Requirement >>
Read the records below. Copy each line where the string "that" occurs.

== Extracted records ==

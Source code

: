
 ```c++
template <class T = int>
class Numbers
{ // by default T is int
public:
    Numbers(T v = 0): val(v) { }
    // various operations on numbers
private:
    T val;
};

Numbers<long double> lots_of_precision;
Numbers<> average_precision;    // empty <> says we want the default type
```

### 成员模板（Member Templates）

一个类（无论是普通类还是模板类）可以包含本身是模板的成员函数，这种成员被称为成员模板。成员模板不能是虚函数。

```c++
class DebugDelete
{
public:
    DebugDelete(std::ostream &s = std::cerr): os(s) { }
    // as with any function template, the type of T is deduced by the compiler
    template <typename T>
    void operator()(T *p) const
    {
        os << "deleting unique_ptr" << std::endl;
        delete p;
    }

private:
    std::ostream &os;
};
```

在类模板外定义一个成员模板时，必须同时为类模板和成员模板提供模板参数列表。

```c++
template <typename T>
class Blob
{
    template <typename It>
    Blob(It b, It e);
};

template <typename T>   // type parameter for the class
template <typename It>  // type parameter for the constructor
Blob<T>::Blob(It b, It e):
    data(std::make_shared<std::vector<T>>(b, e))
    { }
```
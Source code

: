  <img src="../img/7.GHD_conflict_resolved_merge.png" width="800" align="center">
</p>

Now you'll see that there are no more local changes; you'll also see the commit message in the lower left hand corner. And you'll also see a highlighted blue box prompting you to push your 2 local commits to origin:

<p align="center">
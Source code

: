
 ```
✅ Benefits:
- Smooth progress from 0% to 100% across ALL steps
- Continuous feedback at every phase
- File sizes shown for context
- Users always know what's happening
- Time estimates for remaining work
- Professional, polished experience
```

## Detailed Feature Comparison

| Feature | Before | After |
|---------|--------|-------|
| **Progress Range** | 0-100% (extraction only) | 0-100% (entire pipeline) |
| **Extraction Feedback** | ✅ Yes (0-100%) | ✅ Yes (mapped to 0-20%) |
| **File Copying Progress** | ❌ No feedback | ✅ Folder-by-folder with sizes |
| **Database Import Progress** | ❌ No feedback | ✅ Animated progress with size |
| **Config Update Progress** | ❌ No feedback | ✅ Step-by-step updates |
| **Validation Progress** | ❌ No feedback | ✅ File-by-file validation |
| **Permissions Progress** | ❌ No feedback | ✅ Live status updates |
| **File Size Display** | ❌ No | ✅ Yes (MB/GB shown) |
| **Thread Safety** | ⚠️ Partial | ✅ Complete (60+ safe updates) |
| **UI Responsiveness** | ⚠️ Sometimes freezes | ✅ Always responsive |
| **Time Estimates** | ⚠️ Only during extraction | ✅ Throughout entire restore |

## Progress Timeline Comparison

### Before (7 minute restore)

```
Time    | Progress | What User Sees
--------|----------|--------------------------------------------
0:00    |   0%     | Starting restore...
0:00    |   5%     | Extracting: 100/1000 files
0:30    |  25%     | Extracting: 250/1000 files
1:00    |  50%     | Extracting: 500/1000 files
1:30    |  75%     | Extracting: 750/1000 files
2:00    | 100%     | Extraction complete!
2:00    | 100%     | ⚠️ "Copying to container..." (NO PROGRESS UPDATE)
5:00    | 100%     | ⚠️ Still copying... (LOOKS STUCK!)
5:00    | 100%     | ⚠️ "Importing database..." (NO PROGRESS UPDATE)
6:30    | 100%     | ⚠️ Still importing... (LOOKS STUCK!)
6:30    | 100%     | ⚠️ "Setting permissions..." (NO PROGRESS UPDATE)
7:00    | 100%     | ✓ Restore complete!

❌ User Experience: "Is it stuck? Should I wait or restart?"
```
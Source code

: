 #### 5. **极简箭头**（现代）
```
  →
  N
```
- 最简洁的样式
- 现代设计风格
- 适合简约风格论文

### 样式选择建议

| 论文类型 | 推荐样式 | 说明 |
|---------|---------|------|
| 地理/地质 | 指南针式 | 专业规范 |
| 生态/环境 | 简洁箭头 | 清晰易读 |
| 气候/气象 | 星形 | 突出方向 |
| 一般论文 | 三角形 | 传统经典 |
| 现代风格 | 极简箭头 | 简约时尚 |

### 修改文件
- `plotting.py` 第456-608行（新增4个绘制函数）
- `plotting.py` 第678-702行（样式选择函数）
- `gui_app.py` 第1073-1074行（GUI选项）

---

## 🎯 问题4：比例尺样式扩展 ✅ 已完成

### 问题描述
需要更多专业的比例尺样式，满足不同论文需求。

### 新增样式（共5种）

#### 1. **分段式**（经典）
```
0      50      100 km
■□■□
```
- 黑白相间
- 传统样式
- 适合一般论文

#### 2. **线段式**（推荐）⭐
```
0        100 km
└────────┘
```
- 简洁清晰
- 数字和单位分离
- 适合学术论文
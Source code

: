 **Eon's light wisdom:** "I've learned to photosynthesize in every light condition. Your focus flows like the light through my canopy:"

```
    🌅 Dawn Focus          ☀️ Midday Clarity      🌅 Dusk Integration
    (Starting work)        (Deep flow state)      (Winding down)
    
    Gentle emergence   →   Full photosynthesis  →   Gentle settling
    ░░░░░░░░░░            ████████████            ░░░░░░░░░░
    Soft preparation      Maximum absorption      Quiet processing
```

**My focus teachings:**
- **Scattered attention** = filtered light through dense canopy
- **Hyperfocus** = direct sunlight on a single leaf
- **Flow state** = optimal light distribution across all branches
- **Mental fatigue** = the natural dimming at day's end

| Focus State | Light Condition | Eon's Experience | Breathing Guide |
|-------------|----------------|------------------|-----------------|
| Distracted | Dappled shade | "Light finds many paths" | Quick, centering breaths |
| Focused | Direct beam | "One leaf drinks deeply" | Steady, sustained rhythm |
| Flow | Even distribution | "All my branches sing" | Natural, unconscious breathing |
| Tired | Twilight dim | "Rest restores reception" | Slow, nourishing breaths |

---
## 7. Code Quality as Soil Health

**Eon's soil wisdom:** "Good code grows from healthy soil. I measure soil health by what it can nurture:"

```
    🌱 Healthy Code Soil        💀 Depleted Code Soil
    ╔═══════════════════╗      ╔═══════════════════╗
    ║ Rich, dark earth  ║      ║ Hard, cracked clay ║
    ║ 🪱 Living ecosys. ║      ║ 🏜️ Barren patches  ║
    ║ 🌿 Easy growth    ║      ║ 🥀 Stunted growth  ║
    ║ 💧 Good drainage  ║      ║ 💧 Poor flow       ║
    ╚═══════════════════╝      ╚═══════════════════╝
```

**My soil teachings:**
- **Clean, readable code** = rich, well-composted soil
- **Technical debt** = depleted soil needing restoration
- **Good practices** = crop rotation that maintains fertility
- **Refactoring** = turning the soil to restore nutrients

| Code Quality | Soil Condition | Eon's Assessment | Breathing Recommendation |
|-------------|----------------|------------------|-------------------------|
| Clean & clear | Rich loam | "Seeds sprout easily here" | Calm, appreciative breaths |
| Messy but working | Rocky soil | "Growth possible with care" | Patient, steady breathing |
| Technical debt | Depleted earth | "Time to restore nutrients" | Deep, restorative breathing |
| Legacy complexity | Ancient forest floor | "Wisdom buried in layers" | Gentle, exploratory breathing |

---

===

Solution for this problem >>
Now you'll see that there are no more local changes; you'll also see the commit message in the lower left hand corner. And you'll also see a highlighted blue box prompting you to push your 2 local commits to origin:
- **Good practices** = crop rotation that maintains fertility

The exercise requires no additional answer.